My money would be on BAY.
What a pretty baby! Love the foal whiskers.


----------



## SunnyDraco (Dec 8, 2011)

Black foals vary in color as newborns. But I have yet to see a very bay newborn turn to a true black (there are very dark bays that appear black but have at least one agouti which means they are not a true black, just a very dark bay or maybe brown)

All pictures here are of black foals only hours old. 

First three foals are full siblings, sire tested EE aa, non fading as a bonus and the dam is a black tobiano mare, also no agouti so the foals are guaranteed to be black with no agouti. 



























These two foals are also full siblings and paternal half siblings to the first three. Sire is tested EE aa and dam is tested Ee aa (she fades in the sun really badly which is why color testing was done on her as it ended an argument because two of my sisters were convinced she was a dark bay)

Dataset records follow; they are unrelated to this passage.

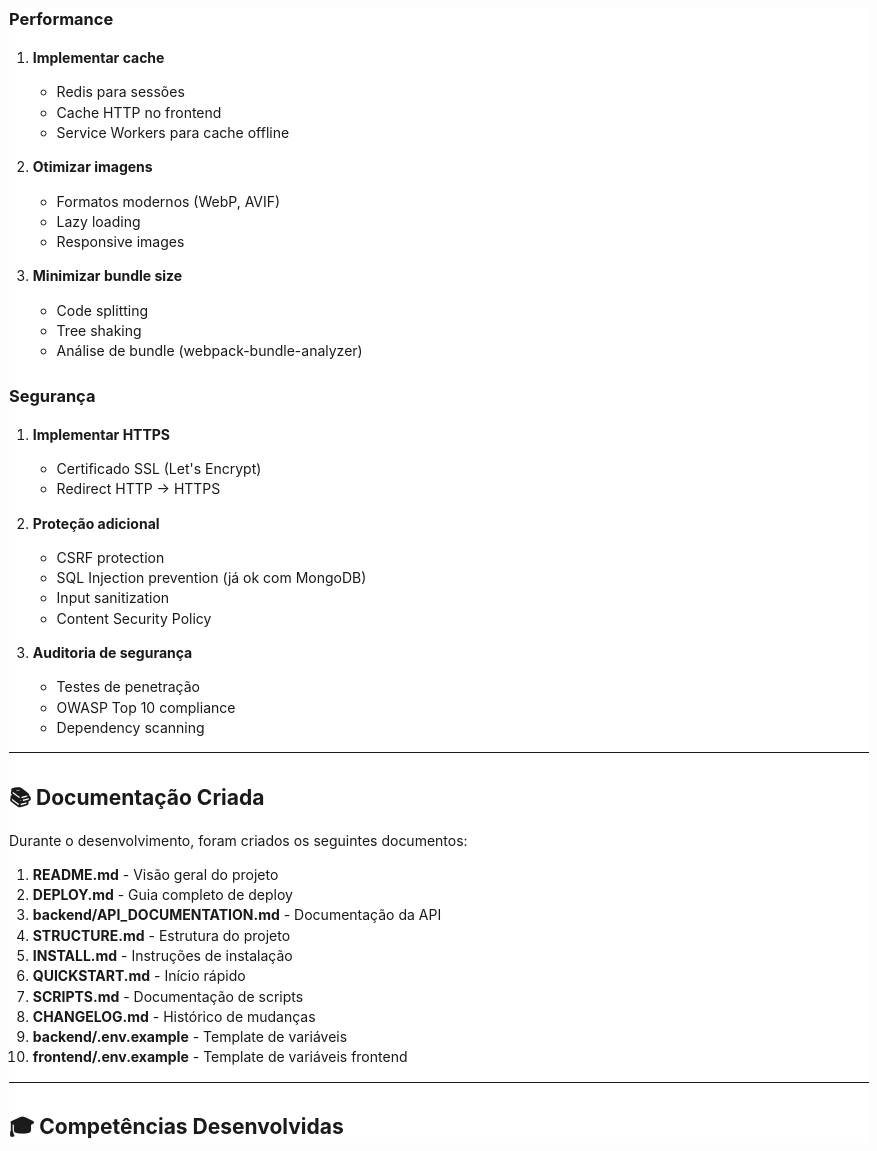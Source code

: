 ### Performance
1. **Implementar cache**
   - Redis para sessões
   - Cache HTTP no frontend
   - Service Workers para cache offline

2. **Otimizar imagens**
   - Formatos modernos (WebP, AVIF)
   - Lazy loading
   - Responsive images

3. **Minimizar bundle size**
   - Code splitting
   - Tree shaking
   - Análise de bundle (webpack-bundle-analyzer)

### Segurança
1. **Implementar HTTPS**
   - Certificado SSL (Let's Encrypt)
   - Redirect HTTP → HTTPS

2. **Proteção adicional**
   - CSRF protection
   - SQL Injection prevention (já ok com MongoDB)
   - Input sanitization
   - Content Security Policy

3. **Auditoria de segurança**
   - Testes de penetração
   - OWASP Top 10 compliance
   - Dependency scanning

---

## 📚 Documentação Criada

Durante o desenvolvimento, foram criados os seguintes documentos:

1. **README.md** - Visão geral do projeto
2. **DEPLOY.md** - Guia completo de deploy
3. **backend/API_DOCUMENTATION.md** - Documentação da API
4. **STRUCTURE.md** - Estrutura do projeto
5. **INSTALL.md** - Instruções de instalação
6. **QUICKSTART.md** - Início rápido
7. **SCRIPTS.md** - Documentação de scripts
8. **CHANGELOG.md** - Histórico de mudanças
9. **backend/.env.example** - Template de variáveis
10. **frontend/.env.example** - Template de variáveis frontend

---

## 🎓 Competências Desenvolvidas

Some of these foals went through color changes before going black, the last foal pictured actually looked very bay at about two months old but all these foals were unmistakably black by the time they were growing winter coats.
_Posted via Mobile Device_


----------



## stevenson (Sep 12, 2011)

My guess is he may get a little bit darker , but stay a bayish color. 
Mom is a lined back dun , or dunskin since she has the buckskin color, do not see bay in the dam.
What color is the Sire ? of this foal ? si the sire a bay ? sorrel ? ??


----------



## SunnyDraco (Dec 8, 2011)

stevenson said:


> My guess is he may get a little bit darker , but stay a bayish color.
> Mom is a lined back dun , or dunskin since she has the buckskin color, do not see bay in the dam.
> What color is the Sire ? of this foal ? si the sire a bay ? sorrel ? ??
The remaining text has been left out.